**Prompt**
Scan the listing below and copy each line holding the word "getModule".

[Opening Source records section]

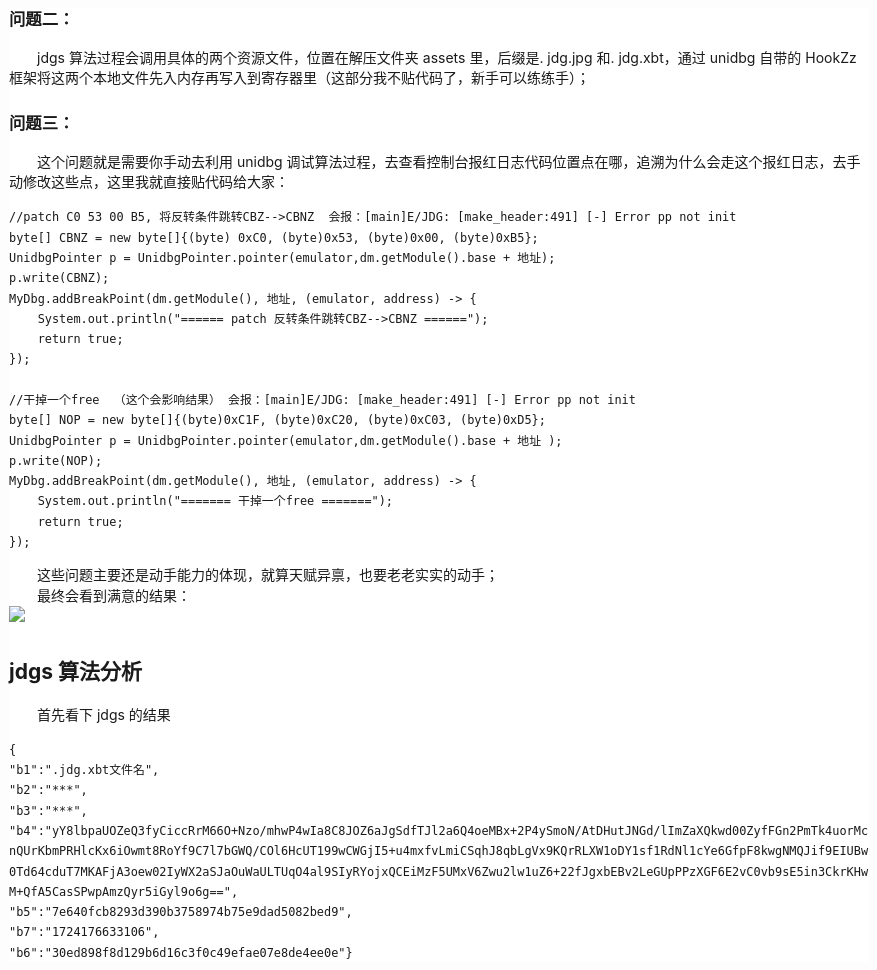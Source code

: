 ### 问题二：

  jdgs 算法过程会调用具体的两个资源文件，位置在解压文件夹 assets 里，后缀是. jdg.jpg 和. jdg.xbt，通过 unidbg 自带的 HookZz 框架将这两个本地文件先入内存再写入到寄存器里（这部分我不贴代码了，新手可以练练手）；

### 问题三：

  这个问题就是需要你手动去利用 unidbg 调试算法过程，去查看控制台报红日志代码位置点在哪，追溯为什么会走这个报红日志，去手动修改这些点，这里我就直接贴代码给大家：

```
//patch C0 53 00 B5, 将反转条件跳转CBZ-->CBNZ  会报：[main]E/JDG: [make_header:491] [-] Error pp not init
byte[] CBNZ = new byte[]{(byte) 0xC0, (byte)0x53, (byte)0x00, (byte)0xB5};
UnidbgPointer p = UnidbgPointer.pointer(emulator,dm.getModule().base + 地址);
p.write(CBNZ);
MyDbg.addBreakPoint(dm.getModule(), 地址, (emulator, address) -> {
    System.out.println("====== patch 反转条件跳转CBZ-->CBNZ ======");
    return true;
});
 
//干掉一个free  （这个会影响结果） 会报：[main]E/JDG: [make_header:491] [-] Error pp not init
byte[] NOP = new byte[]{(byte)0xC1F, (byte)0xC20, (byte)0xC03, (byte)0xD5};
UnidbgPointer p = UnidbgPointer.pointer(emulator,dm.getModule().base + 地址 );
p.write(NOP);
MyDbg.addBreakPoint(dm.getModule(), 地址, (emulator, address) -> {
    System.out.println("======= 干掉一个free =======");
    return true;
});

```

  这些问题主要还是动手能力的体现，就算天赋异禀，也要老老实实的动手；  
  最终会看到满意的结果：  
![](https://bbs.kanxue.com/upload/attach/202408/800845_MNPK258T8U6HDY9.webp)

jdgs 算法分析
---------

  首先看下 jdgs 的结果

```
{
"b1":".jdg.xbt文件名",
"b2":"***",
"b3":"***",
"b4":"yY8lbpaUOZeQ3fyCiccRrM66O+Nzo/mhwP4wIa8C8JOZ6aJgSdfTJl2a6Q4oeMBx+2P4ySmoN/AtDHutJNGd/lImZaXQkwd00ZyfFGn2PmTk4uorMcnQUrKbmPRHlcKx6iOwmt8RoYf9C7l7bGWQ/COl6HcUT199wCWGjI5+u4mxfvLmiCSqhJ8qbLgVx9KQrRLXW1oDY1sf1RdNl1cYe6GfpF8kwgNMQJif9EIUBw0Td64cduT7MKAFjA3oew02IyWX2aSJaOuWaULTUqO4al9SIyRYojxQCEiMzF5UMxV6Zwu2lw1uZ6+22fJgxbEBv2LeGUpPPzXGF6E2vC0vb9sE5in3CkrKHwM+QfA5CasSPwpAmzQyr5iGyl9o6g==",
"b5":"7e640fcb8293d390b3758974b75e9dad5082bed9",
"b7":"1724176633106",
"b6":"30ed898f8d129b6d16c3f0c49efae07e8de4ee0e"}

```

[Closing Source records section]

**Finished exercise**
UnidbgPointer p = UnidbgPointer.pointer(emulator,dm.getModule().base + 地址);
MyDbg.addBreakPoint(dm.getModule(), 地址, (emulator, address) -> {
UnidbgPointer p = UnidbgPointer.pointer(emulator,dm.getModule().base + 地址 );
MyDbg.addBreakPoint(dm.getModule(), 地址, (emulator, address) -> {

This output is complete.